• **WHAT NEEDS TO BE DONE**: I would like each line of the data that holds the word "CORBA" copied out.

[DATA EXCERPTS Boundary: Start]

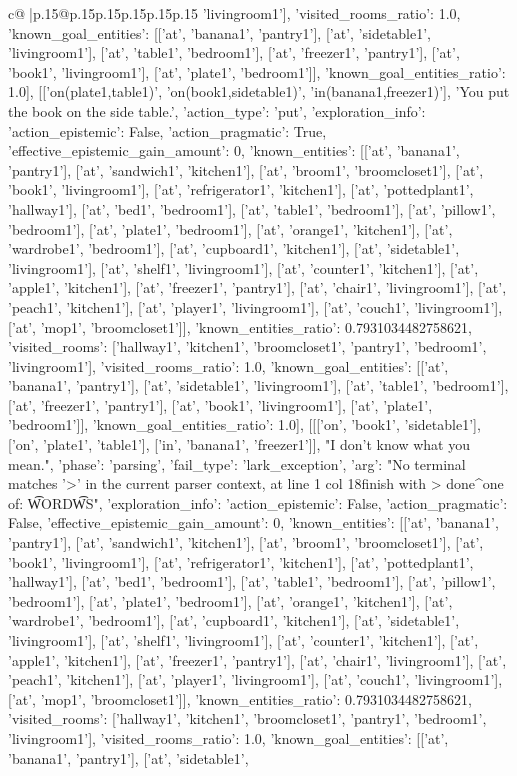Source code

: \documentclass{article}
\begin{document}
{\begin{supertabular}{c@{$\;$}|p{.15\linewidth}@{}p{.15\linewidth}p{.15\linewidth}p{.15\linewidth}p{.15\linewidth}p{.15\linewidth}}
{{{'livingroom1'], 'visited_rooms_ratio': 1.0, 'known_goal_entities': [['at', 'banana1', 'pantry1'], ['at', 'sidetable1', 'livingroom1'], ['at', 'table1', 'bedroom1'], ['at', 'freezer1', 'pantry1'], ['at', 'book1', 'livingroom1'], ['at', 'plate1', 'bedroom1']], 'known_goal_entities_ratio': 1.0}}], [['on(plate1,table1)', 'on(book1,sidetable1)', 'in(banana1,freezer1)'], 'You put the book on the side table.', {'action_type': 'put', 'exploration_info': {'action_epistemic': False, 'action_pragmatic': True, 'effective_epistemic_gain_amount': 0, 'known_entities': [['at', 'banana1', 'pantry1'], ['at', 'sandwich1', 'kitchen1'], ['at', 'broom1', 'broomcloset1'], ['at', 'book1', 'livingroom1'], ['at', 'refrigerator1', 'kitchen1'], ['at', 'pottedplant1', 'hallway1'], ['at', 'bed1', 'bedroom1'], ['at', 'table1', 'bedroom1'], ['at', 'pillow1', 'bedroom1'], ['at', 'plate1', 'bedroom1'], ['at', 'orange1', 'kitchen1'], ['at', 'wardrobe1', 'bedroom1'], ['at', 'cupboard1', 'kitchen1'], ['at', 'sidetable1', 'livingroom1'], ['at', 'shelf1', 'livingroom1'], ['at', 'counter1', 'kitchen1'], ['at', 'apple1', 'kitchen1'], ['at', 'freezer1', 'pantry1'], ['at', 'chair1', 'livingroom1'], ['at', 'peach1', 'kitchen1'], ['at', 'player1', 'livingroom1'], ['at', 'couch1', 'livingroom1'], ['at', 'mop1', 'broomcloset1']], 'known_entities_ratio': 0.7931034482758621, 'visited_rooms': ['hallway1', 'kitchen1', 'broomcloset1', 'pantry1', 'bedroom1', 'livingroom1'], 'visited_rooms_ratio': 1.0, 'known_goal_entities': [['at', 'banana1', 'pantry1'], ['at', 'sidetable1', 'livingroom1'], ['at', 'table1', 'bedroom1'], ['at', 'freezer1', 'pantry1'], ['at', 'book1', 'livingroom1'], ['at', 'plate1', 'bedroom1']], 'known_goal_entities_ratio': 1.0}}], [[['on', 'book1', 'sidetable1'], ['on', 'plate1', 'table1'], ['in', 'banana1', 'freezer1']], "I don't know what you mean.", {'phase': 'parsing', 'fail_type': 'lark_exception', 'arg': "No terminal matches '>' in the current parser context, at line 1 col 18\n\nthen finish with > done\n                 ^\nExpected one of: \n\t* WORD\n\t* WS\n", 'exploration_info': {'action_epistemic': False, 'action_pragmatic': False, 'effective_epistemic_gain_amount': 0, 'known_entities': [['at', 'banana1', 'pantry1'], ['at', 'sandwich1', 'kitchen1'], ['at', 'broom1', 'broomcloset1'], ['at', 'book1', 'livingroom1'], ['at', 'refrigerator1', 'kitchen1'], ['at', 'pottedplant1', 'hallway1'], ['at', 'bed1', 'bedroom1'], ['at', 'table1', 'bedroom1'], ['at', 'pillow1', 'bedroom1'], ['at', 'plate1', 'bedroom1'], ['at', 'orange1', 'kitchen1'], ['at', 'wardrobe1', 'bedroom1'], ['at', 'cupboard1', 'kitchen1'], ['at', 'sidetable1', 'livingroom1'], ['at', 'shelf1', 'livingroom1'], ['at', 'counter1', 'kitchen1'], ['at', 'apple1', 'kitchen1'], ['at', 'freezer1', 'pantry1'], ['at', 'chair1', 'livingroom1'], ['at', 'peach1', 'kitchen1'], ['at', 'player1', 'livingroom1'], ['at', 'couch1', 'livingroom1'], ['at', 'mop1', 'broomcloset1']], 'known_entities_ratio': 0.7931034482758621, 'visited_rooms': ['hallway1', 'kitchen1', 'broomcloset1', 'pantry1', 'bedroom1', 'livingroom1'], 'visited_rooms_ratio': 1.0, 'known_goal_entities': [['at', 'banana1', 'pantry1'], ['at', 'sidetable1', }}}
\end{supertabular}}
\end{document}
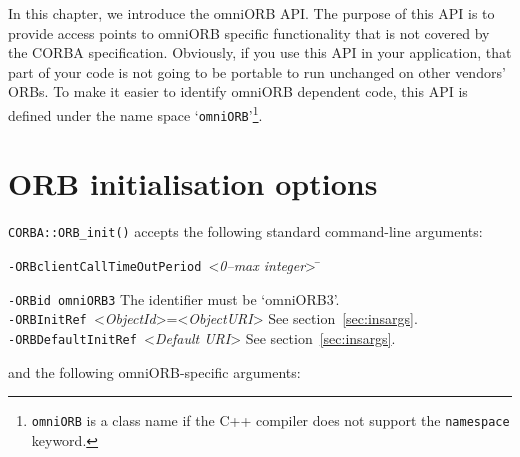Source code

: \documentclass[11pt,twoside,a4paper]{book}
\newcommand{\code}[1]{\texttt{#1}}
\newcommand{\op}[1]{\texttt{#1()}}
\newcommand{\cmdline}[1]{\texttt{#1}}
\begin{document}
In this chapter, we introduce the omniORB API. The purpose of this API
is to provide access points to omniORB specific functionality that is
not covered by the CORBA specification.  Obviously, if you use this
API in your application, that part of your code is not going to be
portable to run unchanged on other vendors' ORBs. To make it easier to
identify omniORB dependent code, this API is defined under the name
space `\code{omniORB}'\footnote{\code{omniORB} is a class name if the
C++ compiler does not support the \code{namespace} keyword.}.

\section{ORB initialisation options}
\label{omniorbapioptions}

\op{CORBA::ORB\_init} accepts the following standard command-line
arguments:

\begin{tabbing}
\cmdline{-ORBclientCallTimeOutPeriod }<\textit{0--max integer}> \=\kill

\cmdline{-ORBid omniORB3} \> The identifier must be `omniORB3'.\\

\cmdline{-ORBInitRef }<\textit{ObjectId}>=<\textit{ObjectURI}>
                          \> See section~\ref{sec:insargs}.\\

\cmdline{-ORBDefaultInitRef }<\textit{Default URI}>
                          \> See section~\ref{sec:insargs}.
\end{tabbing}


\noindent and the following omniORB-specific arguments:
\end{document}
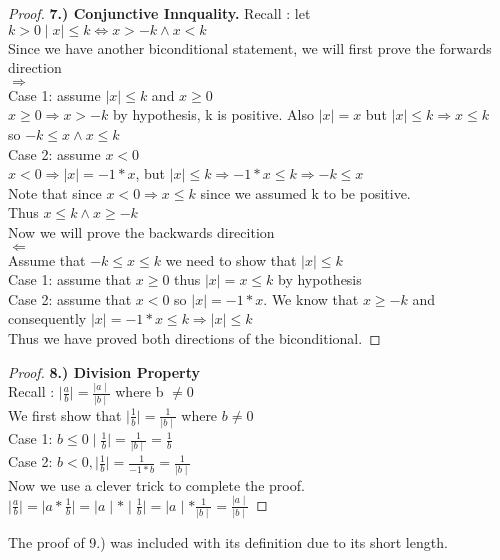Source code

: \documentclass[12pt]{article}
\theoremstyle{definition}
\begin{document}
\begin{proof}
  \textbf{7.) Conjunctive Innquality.}
Recall : let $k > 0 \mid x \mid \le k \iff x > -k \land x < k $\\
 
Since we have another biconditional statement, we will first prove the forwards direction\\
$\Rightarrow$\\
Case 1: assume $\mid x \mid \le k$ and $x \ge 0$\\
$x \ge 0 \Rightarrow x > -k$ by hypothesis, k is positive. Also $\mid x \mid = x$ but $ \mid x \mid \le k \Rightarrow x \le k$\\
so $ -k \le x \land x \le k$\\
Case 2: assume $x < 0$\\
$x < 0 \Rightarrow \mid x \mid = -1 * x$, but $\mid x \mid \le k \Rightarrow -1 * x \le k \Rightarrow -k \le x$\\
Note that since $x < 0 \Rightarrow x \le k $ since we assumed k to be positive.\\
Thus $x \le k \land x \ge -k $\\
Now we will prove the backwards direcition\\
$\Leftarrow$\\
Assume that $-k \le x \le k$ we need to show that $\mid x \mid \le k$\\
Case 1: assume that $x \ge 0$ thus $\mid x \mid = x \le k$ by hypothesis\\
Case 2: assume that $ x < 0$ so $\mid x \mid = -1 * x$. We know that $x \ge -k$ and consequently $\mid x \mid = -1*x \le k \Rightarrow \mid x \mid \le k$\\

Thus we have proved both directions of the biconditional.

\end{proof}

\begin{proof}
  \textbf{8.) Division Property}\\
Recall : $\mid \frac{a}{b} \mid = \frac{\mid a \mid}{\mid b \mid} $ where b $\ne 0$\\
We first show that $\mid \frac{1}{b} \mid = \frac{1}{\mid b \mid}$ where $b \ne 0$\\
Case 1: $ b \le 0 \mid \frac{1}{b} \mid = \frac{1}{\mid b \mid} = \frac{1}{b}$\\
Case 2: $b < 0, \mid \frac{1}{b} \mid = \frac{1}{-1*b} = \frac{1}{\mid b \mid} $\\

Now we use a clever trick to complete the proof.\\
$\mid \frac{a}{b} \mid = \mid a * \frac{1}{b} \mid = \mid a \mid * \mid \frac{1}{b} \mid = \mid a \mid * \frac{1}{\mid b \mid} = \frac{\mid a \mid}{\mid b \mid} $
\end{proof}
The proof of 9.) was included with its definition due to its short length.
\end{document}
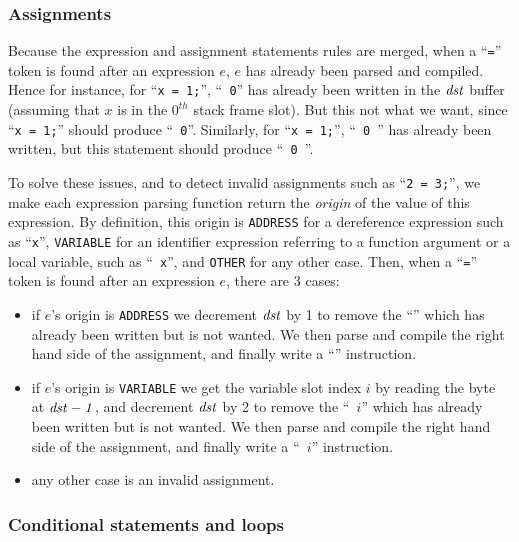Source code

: \subsubsection{Assignments}\label{subsubsection:toyc3-assign}

Because the expression and assignment statements rules are merged, when a
``{\tt =}'' token is found after an expression $e$, $e$ has already been parsed
and compiled. Hence for instance, for ``{\tt x = 1;}'', ``{\tt {} 0}''
has already been written in the $\it{dst}$ buffer (assuming that $x$ is in the
$0^{th}$ stack frame slot). But this not what we want, since ``{\tt x = 1;}''
should produce ``{\tt {}  0}''. Similarly, for ``{\tt *x =
1;}'', ``{\tt {} 0 }'' has already been written, but this
statement should produce ``{\tt {} 0  }''.

To solve these issues, and to detect invalid assignments such as ``{\tt 2 =
3;}'', we make each expression parsing function return the {\em origin} of the
value of this expression. By definition, this origin is {\tt ADDRESS} for a
dereference expression such as ``{\tt *x}'', {\tt VARIABLE} for an identifier
expression referring to a function argument or a local variable, such as ``{\tt
x}'', and {\tt OTHER} for any other case. Then, when a ``{\tt =}'' token is
found after an expression $e$, there are 3 cases:
\begin{itemize}
  \item if $e$'s origin is {\tt ADDRESS} we decrement $\it{dst}$ by 1 to remove
  the ``'' which has already been written but is not wanted. We then
  parse and compile the right hand side of the assignment, and finally write a
  ``'' instruction.

  \item if $e$'s origin is {\tt VARIABLE} we get the variable slot index $i$ by
  reading the byte at $\it{dst}-1$, and decrement $\it{dst}$ by 2 to remove the
  ``{\tt {} $i$}'' which has already been written but is not wanted. We
  then parse and compile the right hand side of the assignment, and finally
  write a ``{\tt {} $i$}'' instruction.

  \item any other case is an invalid assignment.
\end{itemize}

\subsubsection{Conditional statements and
loops}\label{subsubsection:toyc3-if-loop}

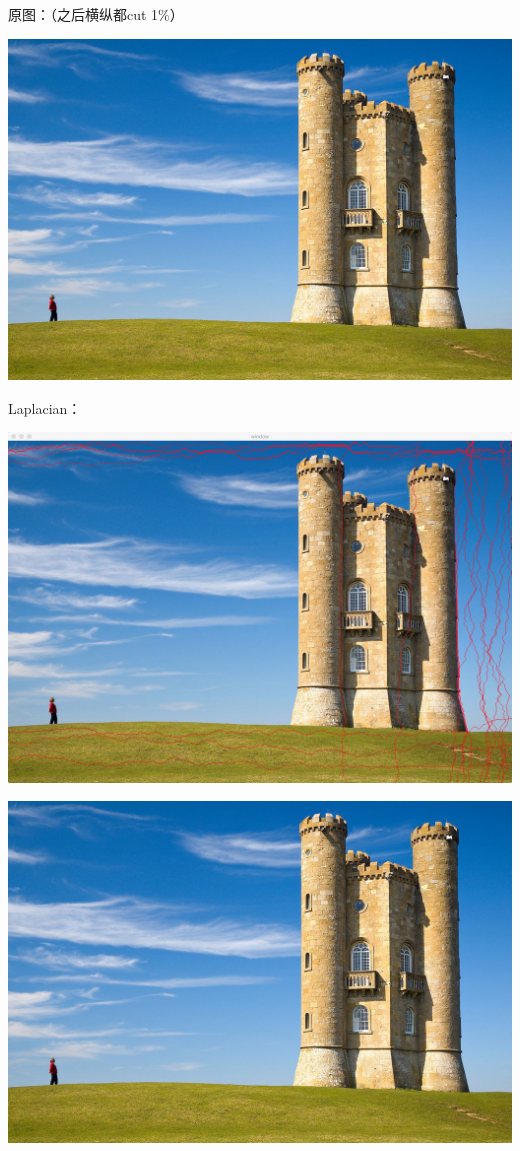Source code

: \documentclass[10pt, a4paper]{article}
\begin{document}
    原图：（之后横纵都cut 1$\%$）

    \includegraphics[scale = .2]{sky.jpeg}

    Laplacian：

    \includegraphics[scale = .1]{skyLapseam.jpeg}

    \includegraphics[scale = .3]{skyLap.jpg}
\end{document}
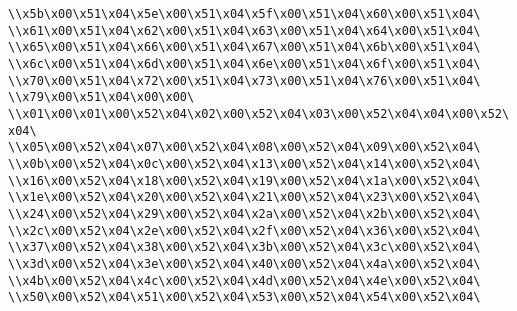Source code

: \verb|\\x5b\x00\x51\x04\x5e\x00\x51\x04\x5f\x00\x51\x04\x60\x00\x51\x04\|\newline
\verb|\\x61\x00\x51\x04\x62\x00\x51\x04\x63\x00\x51\x04\x64\x00\x51\x04\|\newline
\verb|\\x65\x00\x51\x04\x66\x00\x51\x04\x67\x00\x51\x04\x6b\x00\x51\x04\|\newline
\verb|\\x6c\x00\x51\x04\x6d\x00\x51\x04\x6e\x00\x51\x04\x6f\x00\x51\x04\|\newline
\verb|\\x70\x00\x51\x04\x72\x00\x51\x04\x73\x00\x51\x04\x76\x00\x51\x04\|\newline
\verb|\\x79\x00\x51\x04\x00\x00\|\newline
\verb|\\x01\x00\x01\x00\x52\x04\x02\x00\x52\x04\x03\x00\x52\x04\x04\x00\x52\x04\|\newline
\verb|\\x05\x00\x52\x04\x07\x00\x52\x04\x08\x00\x52\x04\x09\x00\x52\x04\|\newline
\verb|\\x0b\x00\x52\x04\x0c\x00\x52\x04\x13\x00\x52\x04\x14\x00\x52\x04\|\newline
\verb|\\x16\x00\x52\x04\x18\x00\x52\x04\x19\x00\x52\x04\x1a\x00\x52\x04\|\newline
\verb|\\x1e\x00\x52\x04\x20\x00\x52\x04\x21\x00\x52\x04\x23\x00\x52\x04\|\newline
\verb|\\x24\x00\x52\x04\x29\x00\x52\x04\x2a\x00\x52\x04\x2b\x00\x52\x04\|\newline
\verb|\\x2c\x00\x52\x04\x2e\x00\x52\x04\x2f\x00\x52\x04\x36\x00\x52\x04\|\newline
\verb|\\x37\x00\x52\x04\x38\x00\x52\x04\x3b\x00\x52\x04\x3c\x00\x52\x04\|\newline
\verb|\\x3d\x00\x52\x04\x3e\x00\x52\x04\x40\x00\x52\x04\x4a\x00\x52\x04\|\newline
\verb|\\x4b\x00\x52\x04\x4c\x00\x52\x04\x4d\x00\x52\x04\x4e\x00\x52\x04\|\newline
\verb|\\x50\x00\x52\x04\x51\x00\x52\x04\x53\x00\x52\x04\x54\x00\x52\x04\|\newline
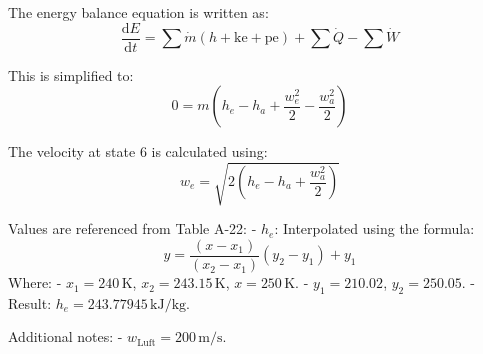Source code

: The energy balance equation is written as:  
\[ \frac{\text{d}E}{\text{d}t} = \sum \dot{m} (h + \text{ke} + \text{pe}) + \sum \dot{Q} - \sum \dot{W} \]  

This is simplified to:  
\[ 0 = m (h_e - h_a + \frac{w_e^2}{2} - \frac{w_a^2}{2}) \]  

The velocity at state 6 is calculated using:  
\[ w_e = \sqrt{2 (h_e - h_a + \frac{w_a^2}{2})} \]  

Values are referenced from Table A-22:  
- \( h_e \): Interpolated using the formula:  
\[ y = \frac{(x - x_1)}{(x_2 - x_1)} (y_2 - y_1) + y_1 \]  
Where:  
  - \( x_1 = 240 \, \text{K} \), \( x_2 = 243.15 \, \text{K} \), \( x = 250 \, \text{K} \).  
  - \( y_1 = 210.02 \), \( y_2 = 250.05 \).  
  - Result: \( h_e = 243.77945 \, \text{kJ/kg} \).  

Additional notes:  
- \( w_{\text{Luft}} = 200 \, \text{m/s} \).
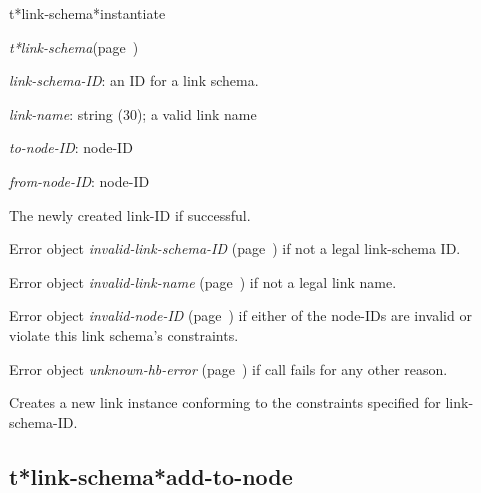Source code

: \begin{description}
\item [Name:]  t*link-schema*instantiate

\item [Class:] {\sl t*link-schema}\hfill(page~\pageref{t*link-schema})

\item [Parameters:]
\item {\sl link-schema-ID}:  an ID for a link schema.

\item {\sl link-name}:  string (30); a valid link name

\item {\sl to-node-ID}:  node-ID


\item {\sl from-node-ID}:  node-ID


\item [Return-value:]
The newly created link-ID if successful.

Error object {\sl invalid-link-schema-ID} (page~\pageref{invalid-link-schema-ID}) if not
a legal link-schema ID.

Error object {\sl invalid-link-name} (page~\pageref{invalid-link-name}) if not a 
legal link name.

Error object {\sl invalid-node-ID} (page~\pageref{invalid-node-ID}) if either of 
the node-IDs are invalid or violate this link schema's
constraints. 

Error object {\sl unknown-hb-error} (page~\pageref{unknown-hb-error}) if call fails for
any other reason.

\item [Description:]

Creates a new link instance conforming to the constraints
specified for link-schema-ID. 

\item [Public:]



\end{description}
\horizontalline

\subsection{t*link-schema*add-to-node}
\label{t*link-schema*add-to-node}

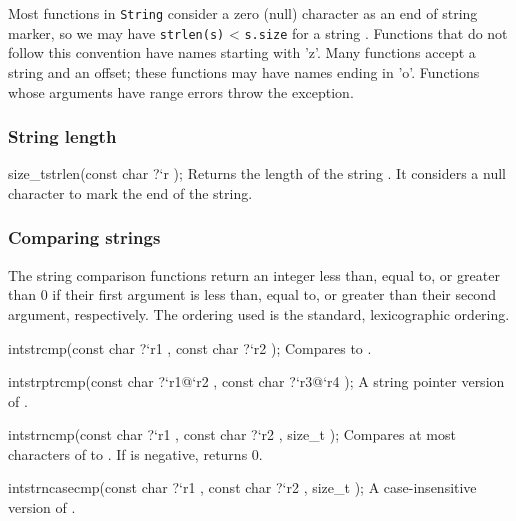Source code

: Most functions in \texttt{String} consider a zero (null) character as
an end of string marker, so we may have \texttt{strlen(s)} <
\texttt{s.size} for a string .  Functions that do not follow
this convention have names starting with 'z'.  Many functions accept a
string and an offset; these functions may have names ending in 'o'.
Functions whose arguments have range errors throw the
 exception.

\subsubsection*{String length}
\begin{defun2}{size_t}{strlen}{(const char {?}`r );}
  Returns the length of the string .  It considers a null
  character to mark the end of the string.
\end{defun2}

\subsubsection*{Comparing strings}
The string comparison functions return an integer less than, equal to,
or greater than 0 if their first argument is less than, equal to, or
greater than their second argument, respectively.  The ordering used
is the standard, lexicographic ordering.

\begin{defun2}{int}{strcmp}{(const char {?}`r1 , const char {?}`r2 );}
  Compares  to .
\end{defun2}

\begin{defun2}{int}{strptrcmp}{(const char {?}`r1@`r2 , const char {?}`r3@`r4 );}
  A string pointer version of .
\end{defun2}

\begin{defun2}{int}{strncmp}{(const char {?}`r1 , const char {?}`r2 , size_t );}
  Compares at most  characters of  to .  If
   is negative,  returns 0.
\end{defun2}

\begin{defun2}{int}{strncasecmp}{(const char {?}`r1 , const char {?}`r2 , size_t );}
  A case-insensitive version of .
\end{defun2}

[DATA EXCERPTS Boundary: End]

• **RESULT OF THIS EXERCISE**:
not covered by the CORBA specification.  Obviously, if you use this
\op{CORBA::ORB\_init} accepts the following standard command-line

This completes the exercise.